The 410 status code is usually used for limited display documents such as promotional information. It is up to the discretion of the web master to determine at what point to remove the 410 status message.  [edit]
HTTP 500 – Status Code Definition
The 500 status code error message states that there was an internal server error which has prevented the document from being fulfilled.  [edit]
HTTP 501 – Status Code Definition
The 501 status code message is displayed when the server does not recognize the document request method. The server is not capable of fulfilling this request and states the request was “Not Implemented”.  [edit]
HTTP – Hypertext Markup Language
HTTP stands for hypertext markup language and is the main markup language for creation of web pages. It defines how data is structured and informs the web browser how the page is to be displayed with the use of formatting text and images.
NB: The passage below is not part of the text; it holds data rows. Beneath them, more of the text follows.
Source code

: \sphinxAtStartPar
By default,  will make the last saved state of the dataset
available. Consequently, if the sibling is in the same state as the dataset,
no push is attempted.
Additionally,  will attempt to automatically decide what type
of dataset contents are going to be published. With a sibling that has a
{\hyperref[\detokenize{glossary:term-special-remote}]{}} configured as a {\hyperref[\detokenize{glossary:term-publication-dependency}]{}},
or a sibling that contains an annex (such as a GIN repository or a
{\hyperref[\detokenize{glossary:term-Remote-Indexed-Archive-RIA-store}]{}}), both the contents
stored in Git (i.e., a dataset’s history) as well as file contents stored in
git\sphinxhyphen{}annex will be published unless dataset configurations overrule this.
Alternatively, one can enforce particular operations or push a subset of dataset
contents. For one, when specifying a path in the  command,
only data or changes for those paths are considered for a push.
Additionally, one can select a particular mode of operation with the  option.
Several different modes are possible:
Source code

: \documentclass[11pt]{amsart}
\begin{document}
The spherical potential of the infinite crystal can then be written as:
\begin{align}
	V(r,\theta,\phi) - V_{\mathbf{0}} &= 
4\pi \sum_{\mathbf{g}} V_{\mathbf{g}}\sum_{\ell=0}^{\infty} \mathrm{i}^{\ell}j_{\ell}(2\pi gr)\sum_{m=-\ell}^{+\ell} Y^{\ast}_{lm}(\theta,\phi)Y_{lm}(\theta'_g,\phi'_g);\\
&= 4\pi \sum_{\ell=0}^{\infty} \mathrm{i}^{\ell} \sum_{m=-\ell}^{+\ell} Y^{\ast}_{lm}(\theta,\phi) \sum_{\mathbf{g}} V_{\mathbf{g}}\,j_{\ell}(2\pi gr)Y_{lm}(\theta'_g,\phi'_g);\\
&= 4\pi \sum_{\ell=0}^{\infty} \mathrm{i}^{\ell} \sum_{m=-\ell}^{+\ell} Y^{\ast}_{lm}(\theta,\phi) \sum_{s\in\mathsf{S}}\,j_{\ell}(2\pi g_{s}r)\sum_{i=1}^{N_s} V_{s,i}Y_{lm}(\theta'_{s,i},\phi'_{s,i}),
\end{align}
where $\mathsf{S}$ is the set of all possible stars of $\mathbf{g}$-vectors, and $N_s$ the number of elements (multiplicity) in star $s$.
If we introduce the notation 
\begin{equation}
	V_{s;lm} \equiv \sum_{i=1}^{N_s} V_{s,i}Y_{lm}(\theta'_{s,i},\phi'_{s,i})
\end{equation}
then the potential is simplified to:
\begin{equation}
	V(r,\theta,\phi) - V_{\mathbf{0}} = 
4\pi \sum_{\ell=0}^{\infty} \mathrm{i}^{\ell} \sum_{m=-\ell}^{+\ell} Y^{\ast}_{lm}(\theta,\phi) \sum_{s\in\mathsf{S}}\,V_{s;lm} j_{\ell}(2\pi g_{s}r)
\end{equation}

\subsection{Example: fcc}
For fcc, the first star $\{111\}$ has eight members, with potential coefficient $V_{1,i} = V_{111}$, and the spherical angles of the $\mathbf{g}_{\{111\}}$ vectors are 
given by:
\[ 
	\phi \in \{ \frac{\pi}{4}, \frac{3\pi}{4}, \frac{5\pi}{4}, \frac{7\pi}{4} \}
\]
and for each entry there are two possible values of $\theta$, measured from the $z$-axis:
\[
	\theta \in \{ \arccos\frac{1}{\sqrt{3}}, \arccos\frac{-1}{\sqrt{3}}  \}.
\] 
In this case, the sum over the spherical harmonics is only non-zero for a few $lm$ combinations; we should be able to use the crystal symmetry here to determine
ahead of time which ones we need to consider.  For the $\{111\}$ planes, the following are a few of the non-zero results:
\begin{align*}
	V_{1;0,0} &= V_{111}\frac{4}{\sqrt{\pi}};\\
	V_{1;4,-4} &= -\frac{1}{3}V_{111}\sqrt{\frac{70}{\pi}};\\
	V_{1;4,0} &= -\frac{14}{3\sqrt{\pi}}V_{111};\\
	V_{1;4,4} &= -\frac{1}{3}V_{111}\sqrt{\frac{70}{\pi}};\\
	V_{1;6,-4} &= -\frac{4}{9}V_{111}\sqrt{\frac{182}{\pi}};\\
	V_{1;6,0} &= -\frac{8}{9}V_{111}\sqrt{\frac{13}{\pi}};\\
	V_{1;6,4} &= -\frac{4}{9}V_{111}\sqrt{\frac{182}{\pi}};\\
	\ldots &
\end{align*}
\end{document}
Some of the page elements that can be coded with HTML include Page Titles, Text (paragraphs, lines and phrases), Lists (unordered, ordered and definition lists), Tables, Forms, Basic HTML Data Types (character data, colors, lengths, content types, etc) and much more.

The source html code of any webpage is available by simply clicking “Page Source” in a web browser such as Firefox or Internet Explorer.

HTML is not a programming language and therefore is quite static in nature. It is considered to be a subset of SGML (Standard Generalized Markup Language).

Tim Berners Lee first described HTML and it was publicly available in 1991 via a document called “HTML Tags”.

HTML became an international standard (ISO/IEC 15445:2000) and its specifications are maintained by the World Wide Web Consortium (W3C) of which commercial software vendors offer input.

Submitted by Jacqui Jones – Netconcepts  [edit]
Hubs are a range of centralized websites linking to many related topical Authority websites. Characteristics of a hub are:

1. Many outbound links to sites (typically Authority sites) that contain relevant content

2. The content on the hub site is highly focused

A site can either be a hub, an authority, both, or neither. An authority or hub site will get preferential treatment by a search engine algorithm that incorporates “topic distillation”.